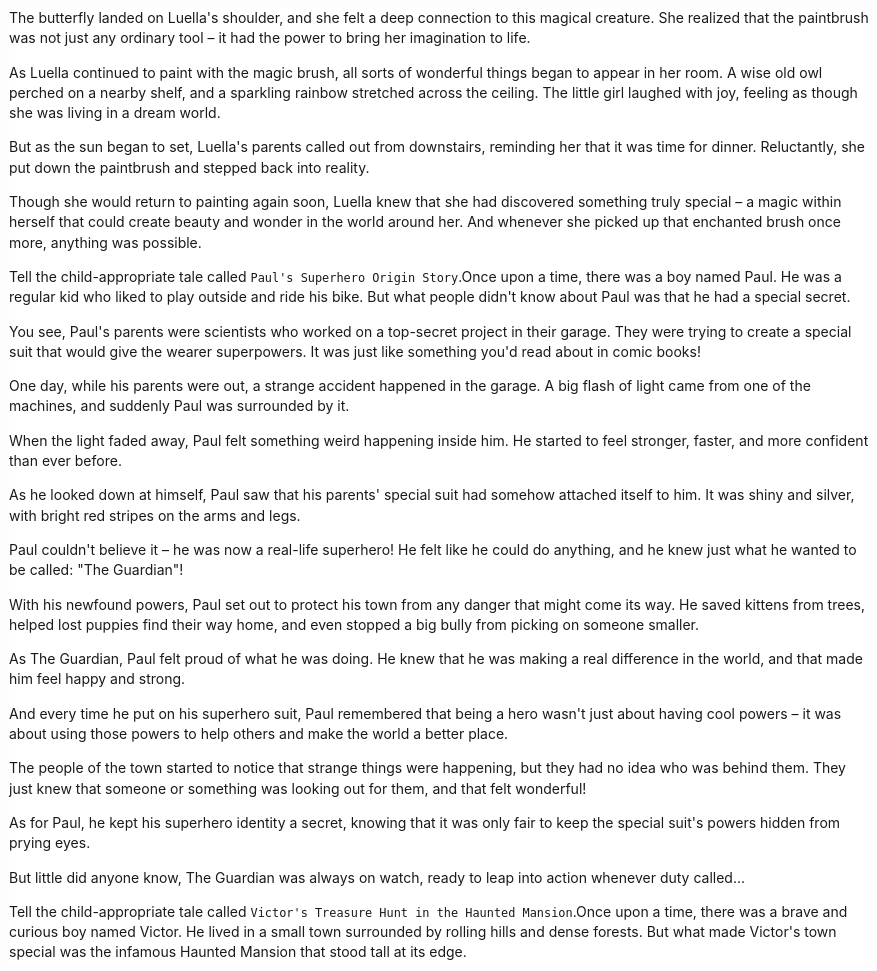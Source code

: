 The butterfly landed on Luella's shoulder, and she felt a deep connection to this magical creature. She realized that the paintbrush was not just any ordinary tool – it had the power to bring her imagination to life.

As Luella continued to paint with the magic brush, all sorts of wonderful things began to appear in her room. A wise old owl perched on a nearby shelf, and a sparkling rainbow stretched across the ceiling. The little girl laughed with joy, feeling as though she was living in a dream world.

But as the sun began to set, Luella's parents called out from downstairs, reminding her that it was time for dinner. Reluctantly, she put down the paintbrush and stepped back into reality.

Though she would return to painting again soon, Luella knew that she had discovered something truly special – a magic within herself that could create beauty and wonder in the world around her. And whenever she picked up that enchanted brush once more, anything was possible.<end>

Tell the child-appropriate tale called `Paul's Superhero Origin Story`.<start>Once upon a time, there was a boy named Paul. He was a regular kid who liked to play outside and ride his bike. But what people didn't know about Paul was that he had a special secret.

You see, Paul's parents were scientists who worked on a top-secret project in their garage. They were trying to create a special suit that would give the wearer superpowers. It was just like something you'd read about in comic books!

One day, while his parents were out, a strange accident happened in the garage. A big flash of light came from one of the machines, and suddenly Paul was surrounded by it.

When the light faded away, Paul felt something weird happening inside him. He started to feel stronger, faster, and more confident than ever before.

As he looked down at himself, Paul saw that his parents' special suit had somehow attached itself to him. It was shiny and silver, with bright red stripes on the arms and legs.

Paul couldn't believe it – he was now a real-life superhero! He felt like he could do anything, and he knew just what he wanted to be called: "The Guardian"!

With his newfound powers, Paul set out to protect his town from any danger that might come its way. He saved kittens from trees, helped lost puppies find their way home, and even stopped a big bully from picking on someone smaller.

As The Guardian, Paul felt proud of what he was doing. He knew that he was making a real difference in the world, and that made him feel happy and strong.

And every time he put on his superhero suit, Paul remembered that being a hero wasn't just about having cool powers – it was about using those powers to help others and make the world a better place.

The people of the town started to notice that strange things were happening, but they had no idea who was behind them. They just knew that someone or something was looking out for them, and that felt wonderful!

As for Paul, he kept his superhero identity a secret, knowing that it was only fair to keep the special suit's powers hidden from prying eyes.

But little did anyone know, The Guardian was always on watch, ready to leap into action whenever duty called...<end>

Tell the child-appropriate tale called `Victor's Treasure Hunt in the Haunted Mansion`.<start>Once upon a time, there was a brave and curious boy named Victor. He lived in a small town surrounded by rolling hills and dense forests. But what made Victor's town special was the infamous Haunted Mansion that stood tall at its edge.
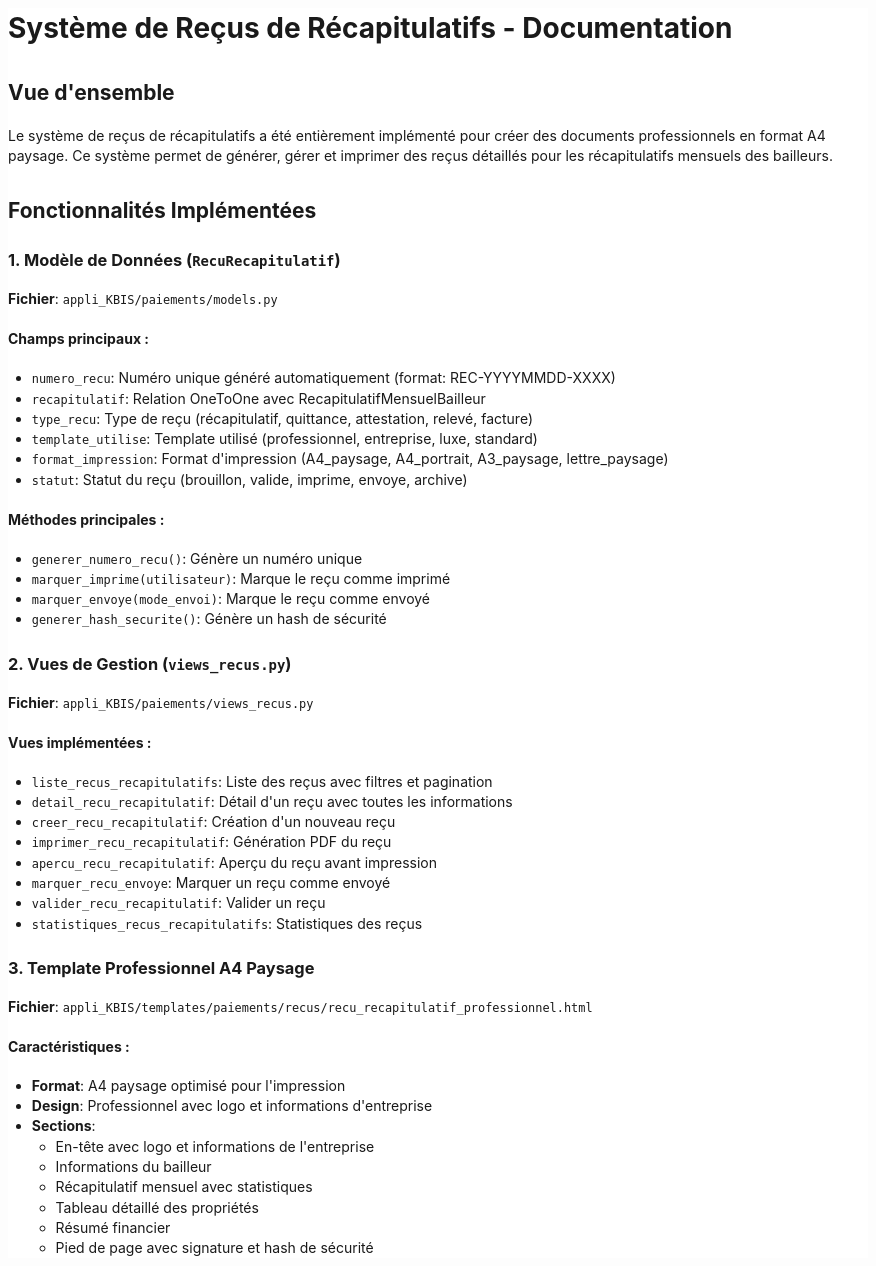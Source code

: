 # Système de Reçus de Récapitulatifs - Documentation

## Vue d'ensemble

Le système de reçus de récapitulatifs a été entièrement implémenté pour créer des documents professionnels en format A4 paysage. Ce système permet de générer, gérer et imprimer des reçus détaillés pour les récapitulatifs mensuels des bailleurs.

## Fonctionnalités Implémentées

### 1. Modèle de Données (`RecuRecapitulatif`)

**Fichier**: `appli_KBIS/paiements/models.py`

#### Champs principaux :
- `numero_recu`: Numéro unique généré automatiquement (format: REC-YYYYMMDD-XXXX)
- `recapitulatif`: Relation OneToOne avec RecapitulatifMensuelBailleur
- `type_recu`: Type de reçu (récapitulatif, quittance, attestation, relevé, facture)
- `template_utilise`: Template utilisé (professionnel, entreprise, luxe, standard)
- `format_impression`: Format d'impression (A4_paysage, A4_portrait, A3_paysage, lettre_paysage)
- `statut`: Statut du reçu (brouillon, valide, imprime, envoye, archive)

#### Méthodes principales :
- `generer_numero_recu()`: Génère un numéro unique
- `marquer_imprime(utilisateur)`: Marque le reçu comme imprimé
- `marquer_envoye(mode_envoi)`: Marque le reçu comme envoyé
- `generer_hash_securite()`: Génère un hash de sécurité

### 2. Vues de Gestion (`views_recus.py`)

**Fichier**: `appli_KBIS/paiements/views_recus.py`

#### Vues implémentées :
- `liste_recus_recapitulatifs`: Liste des reçus avec filtres et pagination
- `detail_recu_recapitulatif`: Détail d'un reçu avec toutes les informations
- `creer_recu_recapitulatif`: Création d'un nouveau reçu
- `imprimer_recu_recapitulatif`: Génération PDF du reçu
- `apercu_recu_recapitulatif`: Aperçu du reçu avant impression
- `marquer_recu_envoye`: Marquer un reçu comme envoyé
- `valider_recu_recapitulatif`: Valider un reçu
- `statistiques_recus_recapitulatifs`: Statistiques des reçus

### 3. Template Professionnel A4 Paysage

**Fichier**: `appli_KBIS/templates/paiements/recus/recu_recapitulatif_professionnel.html`

#### Caractéristiques :
- **Format**: A4 paysage optimisé pour l'impression
- **Design**: Professionnel avec logo et informations d'entreprise
- **Sections**:
  - En-tête avec logo et informations de l'entreprise
  - Informations du bailleur
  - Récapitulatif mensuel avec statistiques
  - Tableau détaillé des propriétés
  - Résumé financier
  - Pied de page avec signature et hash de sécurité
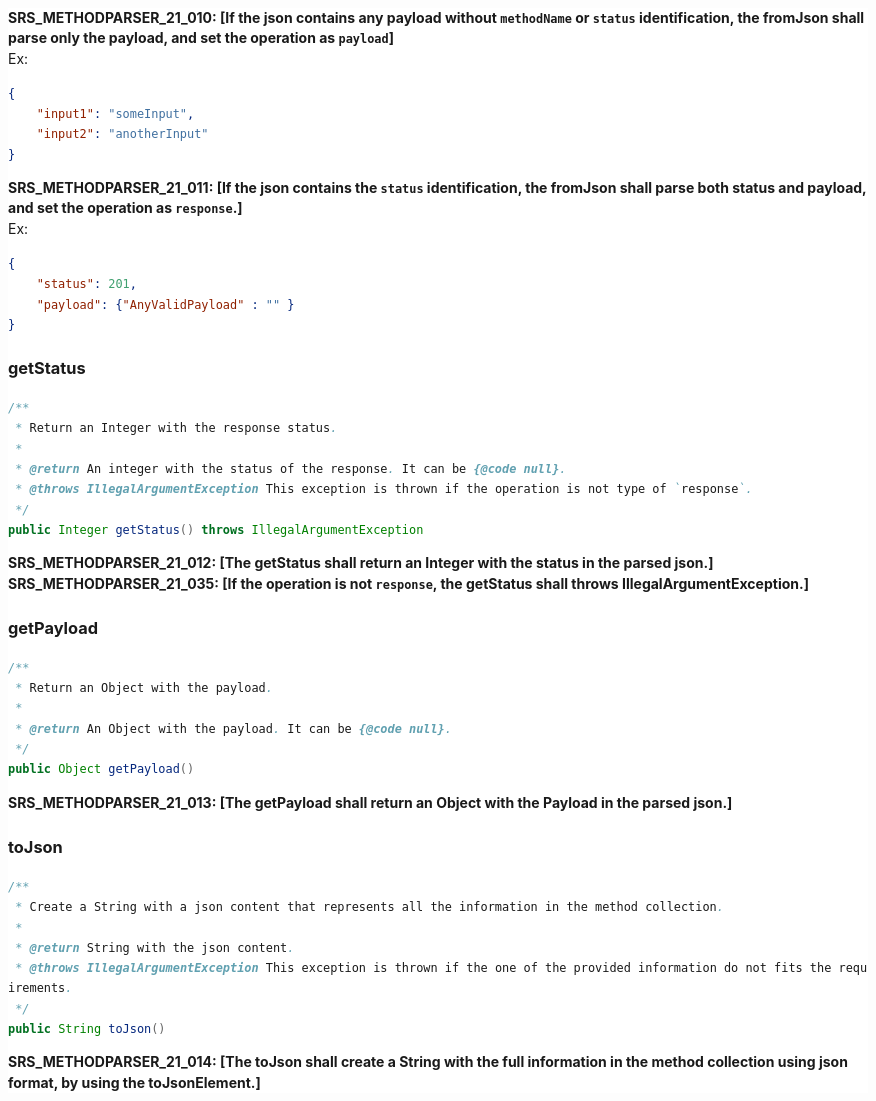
 ```json
```
**SRS_METHODPARSER_21_010: [**If the json contains any payload without `methodName` or `status` identification, the fromJson shall parse only the payload, and set the operation as `payload`**]**  
Ex:
```json
{
    "input1": "someInput",
    "input2": "anotherInput"
}
```
**SRS_METHODPARSER_21_011: [**If the json contains the `status` identification, the fromJson shall parse both status and payload, and set the operation as `response`.**]**  
Ex:
```json
{
    "status": 201,
    "payload": {"AnyValidPayload" : "" }
}
```

### getStatus
```java
/**
 * Return an Integer with the response status.
 *
 * @return An integer with the status of the response. It can be {@code null}. 
 * @throws IllegalArgumentException This exception is thrown if the operation is not type of `response`.
 */
public Integer getStatus() throws IllegalArgumentException
```
**SRS_METHODPARSER_21_012: [**The getStatus shall return an Integer with the status in the parsed json.**]**  
**SRS_METHODPARSER_21_035: [**If the operation is not `response`, the getStatus shall throws IllegalArgumentException.**]**  


### getPayload
```java
/**
 * Return an Object with the payload.
 *
 * @return An Object with the payload. It can be {@code null}. 
 */
public Object getPayload()
```
**SRS_METHODPARSER_21_013: [**The getPayload shall return an Object with the Payload in the parsed json.**]**  


### toJson
```java
/**
 * Create a String with a json content that represents all the information in the method collection.
 *
 * @return String with the json content.
 * @throws IllegalArgumentException This exception is thrown if the one of the provided information do not fits the requirements.
 */
public String toJson()
```
**SRS_METHODPARSER_21_014: [**The toJson shall create a String with the full information in the method collection using json format, by using the toJsonElement.**]**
--*--
GOAL OF THE EXERCISE
Each line above from the one with "automatiquement (format: REC-YYYYMMDD-XXXX)" up to and including the one with "d'un nouveau reçu" must be set down exactly, and no line outside that span may appear.

TASK ANSWER
- `numero_recu`: Numéro unique généré automatiquement (format: REC-YYYYMMDD-XXXX)
- `recapitulatif`: Relation OneToOne avec RecapitulatifMensuelBailleur
- `type_recu`: Type de reçu (récapitulatif, quittance, attestation, relevé, facture)
- `template_utilise`: Template utilisé (professionnel, entreprise, luxe, standard)
- `format_impression`: Format d'impression (A4_paysage, A4_portrait, A3_paysage, lettre_paysage)
- `statut`: Statut du reçu (brouillon, valide, imprime, envoye, archive)

#### Méthodes principales :
- `generer_numero_recu()`: Génère un numéro unique
- `marquer_imprime(utilisateur)`: Marque le reçu comme imprimé
- `marquer_envoye(mode_envoi)`: Marque le reçu comme envoyé
- `generer_hash_securite()`: Génère un hash de sécurité

### 2. Vues de Gestion (`views_recus.py`)

**Fichier**: `appli_KBIS/paiements/views_recus.py`

#### Vues implémentées :
- `liste_recus_recapitulatifs`: Liste des reçus avec filtres et pagination
- `detail_recu_recapitulatif`: Détail d'un reçu avec toutes les informations
- `creer_recu_recapitulatif`: Création d'un nouveau reçu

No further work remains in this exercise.